Addio a Franco Baresi, leggenda del Milan e della Nazionale

Si è spento a 66 anni Franco Baresi, leggenda del calcio e dello sport italiano, Capitano del Milan e Campione del mondo con la Nazionale.

A dare la triste notizia è stata la società rossonera: “La Storia del Milan è in lacrime per la scomparsa di Franco Baresi. Il suo esempio e la sua profondità saranno, per sempre come la sua maglia numero 6, parte integrante e fondamentale del DNA e del cammino di tutto il Club. Le condoglianze che AC Milan porge alla famiglia tutta di Franco Baresi sono le stesse che ogni tifoso rossonero fa a sé stesso in un’ora così dura”.

Nato a Travagliato (Bs) l’8 maggio 1960, rimasto orfano di entrambi i genitori a 14 anni, nel 1978 Baresi ha esordito come difensore centrale con la maglia del Milan in Serie A contro il Verona, dopo essere stato notato da Italo Galbiati.

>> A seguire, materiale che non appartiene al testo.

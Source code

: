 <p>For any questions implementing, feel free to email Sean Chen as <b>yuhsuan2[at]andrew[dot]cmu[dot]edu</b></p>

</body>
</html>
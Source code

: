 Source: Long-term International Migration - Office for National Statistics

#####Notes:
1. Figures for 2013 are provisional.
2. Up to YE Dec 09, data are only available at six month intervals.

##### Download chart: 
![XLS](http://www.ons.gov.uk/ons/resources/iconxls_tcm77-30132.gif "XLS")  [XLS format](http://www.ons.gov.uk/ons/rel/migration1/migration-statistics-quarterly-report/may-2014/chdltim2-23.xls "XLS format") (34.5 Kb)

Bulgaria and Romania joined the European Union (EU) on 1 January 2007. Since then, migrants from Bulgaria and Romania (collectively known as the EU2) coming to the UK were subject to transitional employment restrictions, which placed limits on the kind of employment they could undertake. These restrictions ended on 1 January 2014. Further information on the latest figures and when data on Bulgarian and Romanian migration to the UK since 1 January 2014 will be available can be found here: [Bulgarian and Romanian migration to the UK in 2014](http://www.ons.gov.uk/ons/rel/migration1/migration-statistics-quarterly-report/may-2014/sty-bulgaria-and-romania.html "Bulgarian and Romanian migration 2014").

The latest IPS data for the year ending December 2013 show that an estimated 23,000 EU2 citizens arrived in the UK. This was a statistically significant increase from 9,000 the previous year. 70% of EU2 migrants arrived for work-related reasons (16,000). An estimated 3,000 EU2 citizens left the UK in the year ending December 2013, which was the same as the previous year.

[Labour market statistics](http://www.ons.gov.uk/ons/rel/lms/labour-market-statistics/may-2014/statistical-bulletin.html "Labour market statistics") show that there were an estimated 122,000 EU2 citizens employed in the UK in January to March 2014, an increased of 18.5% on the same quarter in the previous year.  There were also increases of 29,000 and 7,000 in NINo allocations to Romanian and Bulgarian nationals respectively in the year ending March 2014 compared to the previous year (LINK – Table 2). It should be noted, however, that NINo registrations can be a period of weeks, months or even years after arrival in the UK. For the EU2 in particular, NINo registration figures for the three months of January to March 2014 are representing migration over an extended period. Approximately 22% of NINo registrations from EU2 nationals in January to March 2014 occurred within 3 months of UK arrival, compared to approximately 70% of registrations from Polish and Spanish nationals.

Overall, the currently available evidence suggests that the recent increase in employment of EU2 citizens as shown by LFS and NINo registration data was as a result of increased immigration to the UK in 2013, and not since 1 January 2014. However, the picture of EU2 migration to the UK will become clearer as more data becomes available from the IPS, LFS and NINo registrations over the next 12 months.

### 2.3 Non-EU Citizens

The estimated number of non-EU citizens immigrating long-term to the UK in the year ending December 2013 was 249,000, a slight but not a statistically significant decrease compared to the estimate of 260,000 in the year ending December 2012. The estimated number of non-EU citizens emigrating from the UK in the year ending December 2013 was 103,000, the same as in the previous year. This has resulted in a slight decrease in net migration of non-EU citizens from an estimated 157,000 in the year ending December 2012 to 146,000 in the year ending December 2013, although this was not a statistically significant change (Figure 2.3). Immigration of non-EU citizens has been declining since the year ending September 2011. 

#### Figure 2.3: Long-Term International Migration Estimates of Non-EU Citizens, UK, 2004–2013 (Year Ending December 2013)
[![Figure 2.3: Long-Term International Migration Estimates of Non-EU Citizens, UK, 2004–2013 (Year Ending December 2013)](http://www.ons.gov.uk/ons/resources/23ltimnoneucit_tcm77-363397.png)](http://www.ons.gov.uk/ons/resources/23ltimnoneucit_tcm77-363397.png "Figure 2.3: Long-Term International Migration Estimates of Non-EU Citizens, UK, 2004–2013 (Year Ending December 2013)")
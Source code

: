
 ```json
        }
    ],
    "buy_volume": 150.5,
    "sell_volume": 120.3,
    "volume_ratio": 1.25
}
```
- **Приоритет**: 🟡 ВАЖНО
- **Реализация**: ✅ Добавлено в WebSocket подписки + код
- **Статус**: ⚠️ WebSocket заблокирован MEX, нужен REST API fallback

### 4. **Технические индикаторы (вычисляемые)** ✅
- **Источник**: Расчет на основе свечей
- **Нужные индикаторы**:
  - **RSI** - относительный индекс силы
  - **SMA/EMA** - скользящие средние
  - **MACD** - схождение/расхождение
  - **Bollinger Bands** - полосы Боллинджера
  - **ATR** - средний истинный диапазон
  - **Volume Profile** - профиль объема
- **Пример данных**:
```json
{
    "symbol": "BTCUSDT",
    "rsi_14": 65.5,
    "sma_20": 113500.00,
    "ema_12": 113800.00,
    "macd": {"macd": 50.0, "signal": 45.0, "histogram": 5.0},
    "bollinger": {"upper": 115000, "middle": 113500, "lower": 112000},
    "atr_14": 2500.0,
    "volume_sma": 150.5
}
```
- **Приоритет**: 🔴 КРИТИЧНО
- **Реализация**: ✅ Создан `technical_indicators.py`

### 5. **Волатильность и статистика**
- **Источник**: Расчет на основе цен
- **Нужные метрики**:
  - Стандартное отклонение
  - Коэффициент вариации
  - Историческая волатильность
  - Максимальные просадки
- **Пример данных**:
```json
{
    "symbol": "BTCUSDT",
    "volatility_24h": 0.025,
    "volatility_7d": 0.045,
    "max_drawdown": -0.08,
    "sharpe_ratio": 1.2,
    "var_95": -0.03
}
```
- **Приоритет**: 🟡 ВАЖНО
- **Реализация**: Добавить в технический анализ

E’ l’inizio di una carriera epica che legherà per sempre il Piscinin, questo il suo soprannome dato dal fisico gracile, alla squadra milanese, attraversando varie epoche, dalla prima stella nel 1979, alle due stagioni in Serie B fino ai trionfi con Sacchi e Capello.

Talento, sicurezza, visione di gioco, e quel celebre gesto di alzare il braccio per chiamare il fuorigioco della difesa rossonera, con il Milan ha vinto 6 scudetti, 3 Champions League, 2 Supercoppe Europee, 2 Coppe Intercontinentali, 2 campionati di Serie B, 4 Supercoppe Italiane e una Coppa Mitropa. Nel 1997 ha deciso di lasciare il calcio giocato e il Milan ha ritirato la sua maglia numero 6. 

Con la Nazionale “Kaiser Franz”, questo il suo secondo soprannome, ha conquistato il Mondiale del 1982 senza scendere in campo, una medaglia di bronzo a Italia 1990 e una d’argento ad USA 1994.

Nel 2025 Baresi era stato operato per un nodulo polmonare. Lo scorso febbraio, insieme allo storico “rivale” nerazzurro Beppe Bergomi, aveva preso parte alla cerimonia di apertura dei Giochi Invernali di Milano Cortina 2026 portando la fiaccola olimpica proprio a San Siro, che per vent’anni lo ha visto leggendario protagonista di un calcio bello e romantico che ha fatto innamorare milioni di tifosi.